The California cannabis industry isn’t immune to cutthroat capitalism. Virtually every industry that has taken off at meteoric speed has its tales of business partner betrayals. Usually one partner somehow casts the other aside and goes on to make an obscene amount of riches.
In the budding cannabis industry, such stories are beginning to crop up, with matters more complicated thanks to the patchwork of of state and local laws that continue to skirt around the fact the drug is still illegal federally. This underscores the need for everyone entering a Los Angeles marijuana business partnerships to discuss business plans, structure, employee contracts, taxes and more with a dedicated California marijuana business lawyer.
One case out of Maryland reported by The Baltimore Sun illustrates the point. After medical marijuana was legalized by state voters in 2014, a physician eager to launch a cannabis company flew to a business conference in Colorado, where he met another doctor and entrepreneur from Minnesota who shared the same goals for opportunity in his home state. The Minnesota doctor founded one of just two companies approved to produce and sell medical marijuana there in 2005. Two months later, the Maryland doctor founded his own company, making the Minnesota doctor’s firm a majority partner. The company won preapproval to cultivate and process the drug in Maryland – and later the Minnesota doctor’s firm forced the founder of the Maryland company out.
The Minnesota doctor’s company last year raised $51 million from private investments, on top of earning $18.5 million in revenue last year in three states.

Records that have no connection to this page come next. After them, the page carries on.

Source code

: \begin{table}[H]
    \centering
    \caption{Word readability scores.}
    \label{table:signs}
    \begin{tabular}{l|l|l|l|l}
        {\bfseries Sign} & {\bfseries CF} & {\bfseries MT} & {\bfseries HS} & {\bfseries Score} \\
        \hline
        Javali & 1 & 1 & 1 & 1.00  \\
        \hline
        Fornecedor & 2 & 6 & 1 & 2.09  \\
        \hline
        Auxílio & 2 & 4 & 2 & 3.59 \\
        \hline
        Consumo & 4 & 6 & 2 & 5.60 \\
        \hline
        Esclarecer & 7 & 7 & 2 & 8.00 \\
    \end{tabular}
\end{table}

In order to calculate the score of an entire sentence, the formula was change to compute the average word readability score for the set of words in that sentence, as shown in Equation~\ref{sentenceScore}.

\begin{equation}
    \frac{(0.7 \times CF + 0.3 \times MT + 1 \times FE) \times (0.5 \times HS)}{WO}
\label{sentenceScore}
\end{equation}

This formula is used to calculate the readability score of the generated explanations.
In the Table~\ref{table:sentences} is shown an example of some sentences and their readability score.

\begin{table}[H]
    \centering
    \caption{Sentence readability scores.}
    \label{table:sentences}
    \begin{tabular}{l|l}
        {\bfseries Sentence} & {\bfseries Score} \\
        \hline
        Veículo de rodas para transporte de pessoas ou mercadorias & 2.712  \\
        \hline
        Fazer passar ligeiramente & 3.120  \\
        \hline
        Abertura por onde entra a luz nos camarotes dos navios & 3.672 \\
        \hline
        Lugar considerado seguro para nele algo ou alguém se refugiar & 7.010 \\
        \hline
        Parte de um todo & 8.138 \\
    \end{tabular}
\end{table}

The Maryland doctor is now suing and the state’s medical marijuana commission is investigating.
California is home to the oldest legal cannabis market in the U.S., and is no stranger to legal battles. Now, we’re seeing some of those same battles flare up elsewhere as most states now have some form of legalized marijuana in the majority of states in the U.S. and the collective market rose to $26 billion last year.
One thing Los Angeles cannabis law firms are particularly on the watch for are situations wherein large company shareholders are applying high pressure to their savvy corporate lawyers to snap up smaller cannabis companies through acquisition. Many of the smaller marijuana businesses are operated by entrepreneurs for whom this is their first foray into business. The more smaller firms the large corporations acquire, the more formidable they are for the mom-and-pop pot shops still standing. It is absolutely imperative that companies be working with an experienced lawyer from the start.
And it’s not just the burgeoning cannabis businesses that are taken. For example, lawmakers in Maryland tried to prevent a marijuana monopoly by limiting the number of dispensaries per business to one. However, there was a legal loophole and several larger out-of-state cannabis corporations used it to buy up two-to-three stores each. Now, state lawmakers have capped the number at four dispensaries per business in the hopes of halting the further consolidation of the state’s roughly 100 licensed marijuana dispensaries.
If you are thinking of entering the cannabis industry in Southern California starting a business relationship with one as part of an ancillary company, we encourage you to discuss these connections with an experienced attorney at the Los Angeles Cannabis Law Group.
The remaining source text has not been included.